Summarising salient information on historical controls: A structured assessment of validity and comparability across studies


While placebo-controlled randomised controlled trials remain the standard way to evaluate drugs for efficacy, historical data are used extensively across the development cycle. This ranges from supplementing contemporary data to increase the power of trials to cross-trial comparisons in estimating comparative efficacy. In many cases, these approaches are performed without in-depth review of the context of data, which may lead to bias and incorrect conclusions.
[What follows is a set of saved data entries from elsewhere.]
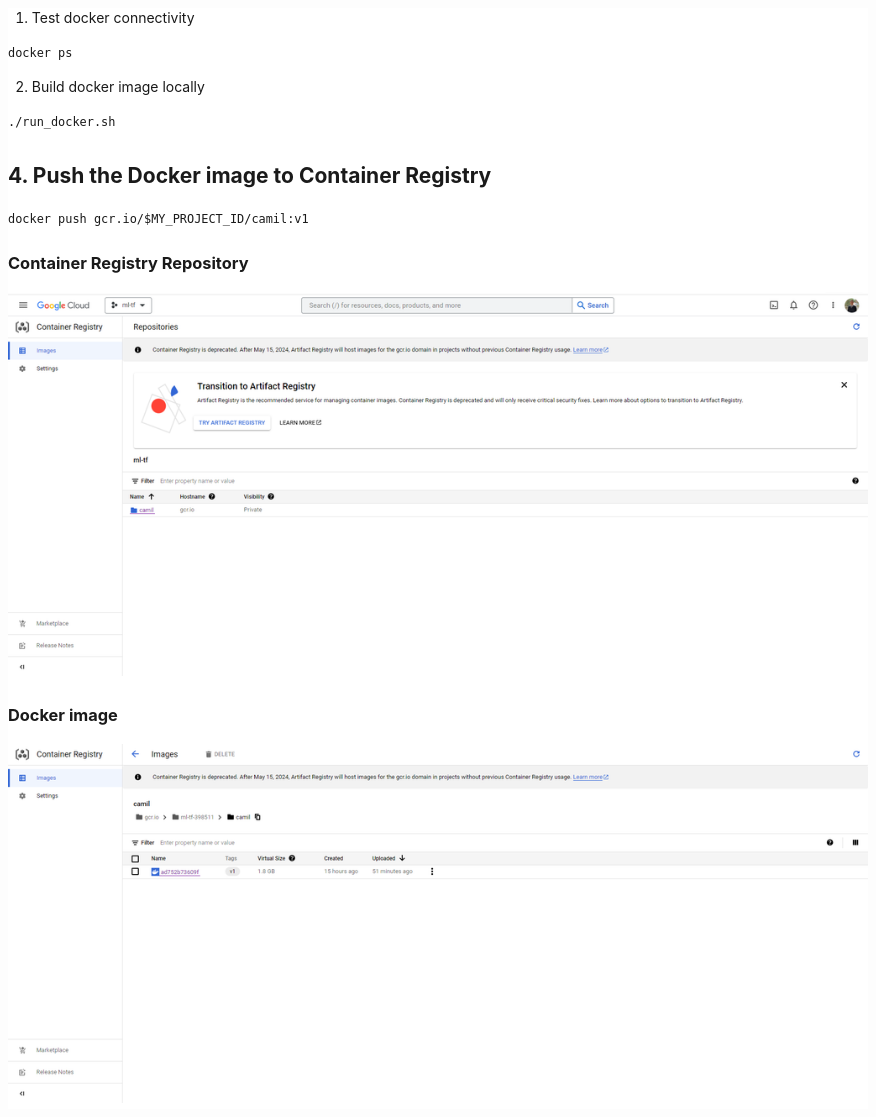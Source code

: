 1. Test docker connectivity
```
docker ps
```

2. Build docker image locally
```
./run_docker.sh
```

## 4. Push the Docker image to Container Registry 

```
docker push gcr.io/$MY_PROJECT_ID/camil:v1
```

### Container Registry Repository

![Container Registry Repository](/static/documentation_files/repository.png)

### Docker image

![Docker image](/static/documentation_files/docker_image.png)
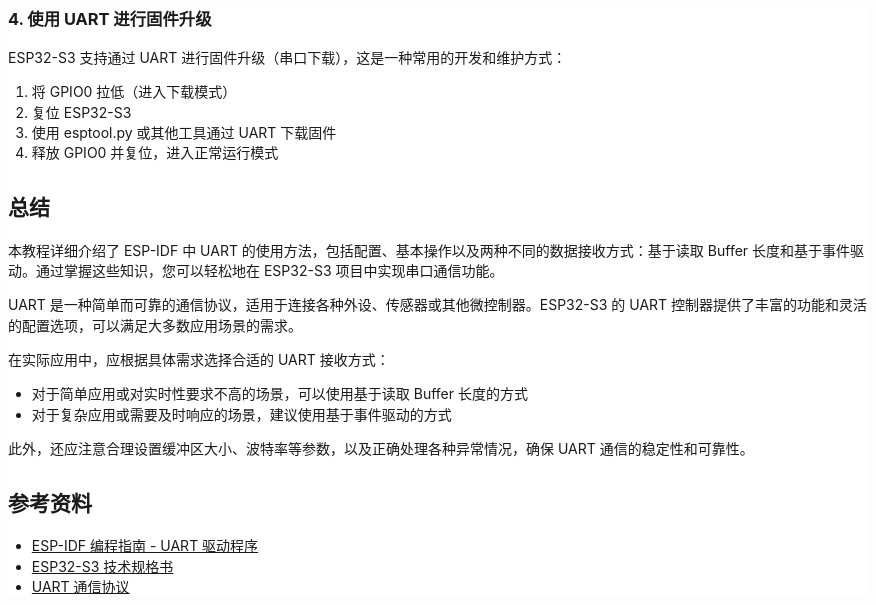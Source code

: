 ### 4. 使用 UART 进行固件升级

ESP32-S3 支持通过 UART 进行固件升级（串口下载），这是一种常用的开发和维护方式：

1. 将 GPIO0 拉低（进入下载模式）
2. 复位 ESP32-S3
3. 使用 esptool.py 或其他工具通过 UART 下载固件
4. 释放 GPIO0 并复位，进入正常运行模式

## 总结

本教程详细介绍了 ESP-IDF 中 UART 的使用方法，包括配置、基本操作以及两种不同的数据接收方式：基于读取 Buffer 长度和基于事件驱动。通过掌握这些知识，您可以轻松地在 ESP32-S3 项目中实现串口通信功能。

UART 是一种简单而可靠的通信协议，适用于连接各种外设、传感器或其他微控制器。ESP32-S3 的 UART 控制器提供了丰富的功能和灵活的配置选项，可以满足大多数应用场景的需求。

在实际应用中，应根据具体需求选择合适的 UART 接收方式：

- 对于简单应用或对实时性要求不高的场景，可以使用基于读取 Buffer 长度的方式
- 对于复杂应用或需要及时响应的场景，建议使用基于事件驱动的方式

此外，还应注意合理设置缓冲区大小、波特率等参数，以及正确处理各种异常情况，确保 UART 通信的稳定性和可靠性。

## 参考资料

- [ESP-IDF 编程指南 - UART 驱动程序](https://docs.espressif.com/projects/esp-idf/zh_CN/latest/esp32s3/api-reference/peripherals/uart.html)
- [ESP32-S3 技术规格书](https://www.espressif.com/sites/default/files/documentation/esp32-s3_datasheet_cn.pdf)
- [UART 通信协议](https://en.wikipedia.org/wiki/Universal_asynchronous_receiver-transmitter)

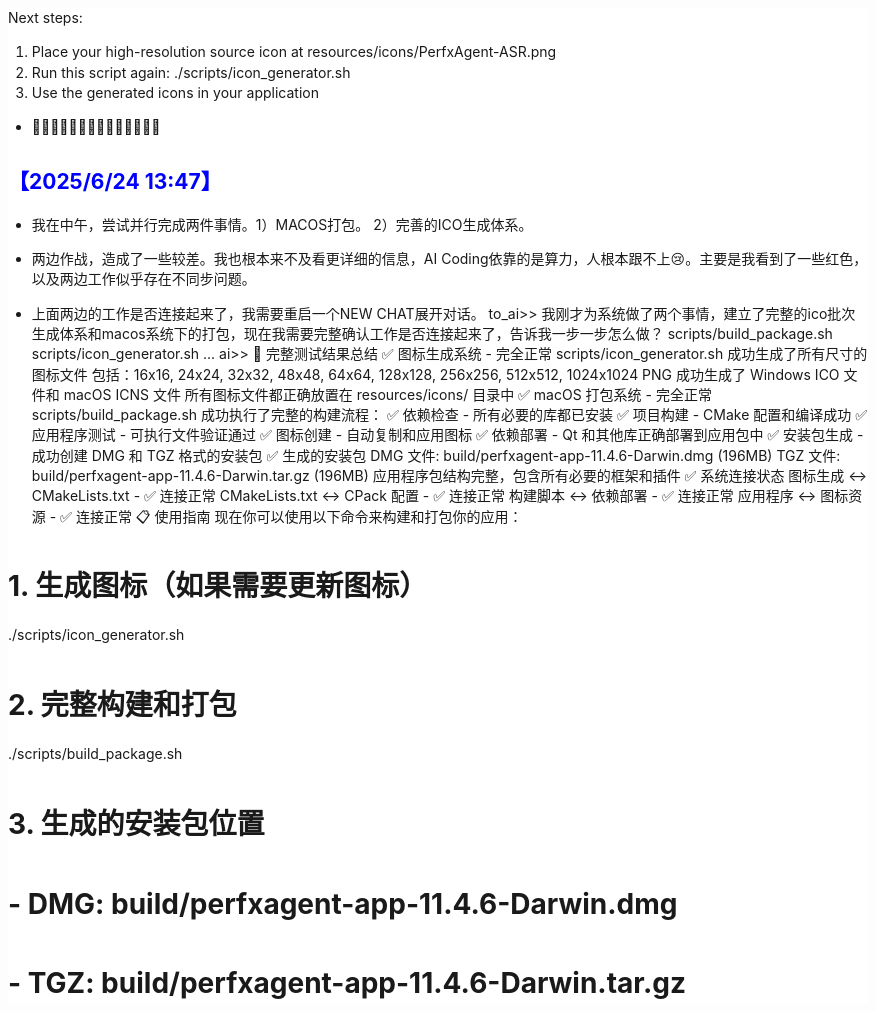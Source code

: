 Next steps:
1. Place your high-resolution source icon at resources/icons/PerfxAgent-ASR.png
2. Run this script again: ./scripts/icon_generator.sh
3. Use the generated icons in your application

- 👏👏👏👏👏👏👏👏👏👏👏👏👏👏


## <font color="blue">【2025/6/24 13:47】</font>
- 我在中午，尝试并行完成两件事情。1）MACOS打包。 2）完善的ICO生成体系。
- 两边作战，造成了一些较差。我也根本来不及看更详细的信息，AI Coding依靠的是算力，人根本跟不上😢。主要是我看到了一些红色，以及两边工作似乎存在不同步问题。

- 上面两边的工作是否连接起来了，我需要重启一个NEW CHAT展开对话。
to_ai>> 我刚才为系统做了两个事情，建立了完整的ico批次生成体系和macos系统下的打包，现在我需要完整确认工作是否连接起来了，告诉我一步一步怎么做？ scripts/build_package.sh scripts/icon_generator.sh
...
ai>> 🎉 完整测试结果总结
✅ 图标生成系统 - 完全正常
scripts/icon_generator.sh 成功生成了所有尺寸的图标文件
包括：16x16, 24x24, 32x32, 48x48, 64x64, 128x128, 256x256, 512x512, 1024x1024 PNG
成功生成了 Windows ICO 文件和 macOS ICNS 文件
所有图标文件都正确放置在 resources/icons/ 目录中
✅ macOS 打包系统 - 完全正常
scripts/build_package.sh 成功执行了完整的构建流程：
✅ 依赖检查 - 所有必要的库都已安装
✅ 项目构建 - CMake 配置和编译成功
✅ 应用程序测试 - 可执行文件验证通过
✅ 图标创建 - 自动复制和应用图标
✅ 依赖部署 - Qt 和其他库正确部署到应用包中
✅ 安装包生成 - 成功创建 DMG 和 TGZ 格式的安装包
✅ 生成的安装包
DMG 文件: build/perfxagent-app-11.4.6-Darwin.dmg (196MB)
TGZ 文件: build/perfxagent-app-11.4.6-Darwin.tar.gz (196MB)
应用程序包结构完整，包含所有必要的框架和插件
✅ 系统连接状态
图标生成 ↔ CMakeLists.txt - ✅ 连接正常
CMakeLists.txt ↔ CPack 配置 - ✅ 连接正常
构建脚本 ↔ 依赖部署 - ✅ 连接正常
应用程序 ↔ 图标资源 - ✅ 连接正常
📋 使用指南
现在你可以使用以下命令来构建和打包你的应用：
# 1. 生成图标（如果需要更新图标）
./scripts/icon_generator.sh

# 2. 完整构建和打包
./scripts/build_package.sh

# 3. 生成的安装包位置
# - DMG: build/perfxagent-app-11.4.6-Darwin.dmg
# - TGZ: build/perfxagent-app-11.4.6-Darwin.tar.gz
We discuss the original ‘Pocock’ criteria for the use of historical data and how the use of historical data has evolved over time. Based on these factors and personal experience, we created a series of questions that may be asked of historical data, prior to their use. Based on the answers to these questions, various statistical approaches are recommended. The strategy is illustrated with a case study in colorectal cancer.
A number of areas need to be considered with historical data, which we split into three categories: outcome measurement, study/patient characteristics (including setting and inclusion/exclusion criteria), and disease process/intervention effects. Each of these areas may introduce issues if not appropriately handled, while some may preclude the use of historical data entirely. We present a tool (in the form of a table) for highlighting any such issues. Application of the tool to a colorectal cancer data set demonstrates under what conditions historical data could be used and what the limitations of such an analysis would be.
Historical data can be a powerful tool to augment or compare with contemporary trial data, though caution is required. We present some of the issues that may be considered when involving historical data and what (if any) statistical approaches may account for differences between studies. We recommend that, where historical data are to be used in analyses, potential differences between studies are addressed explicitly.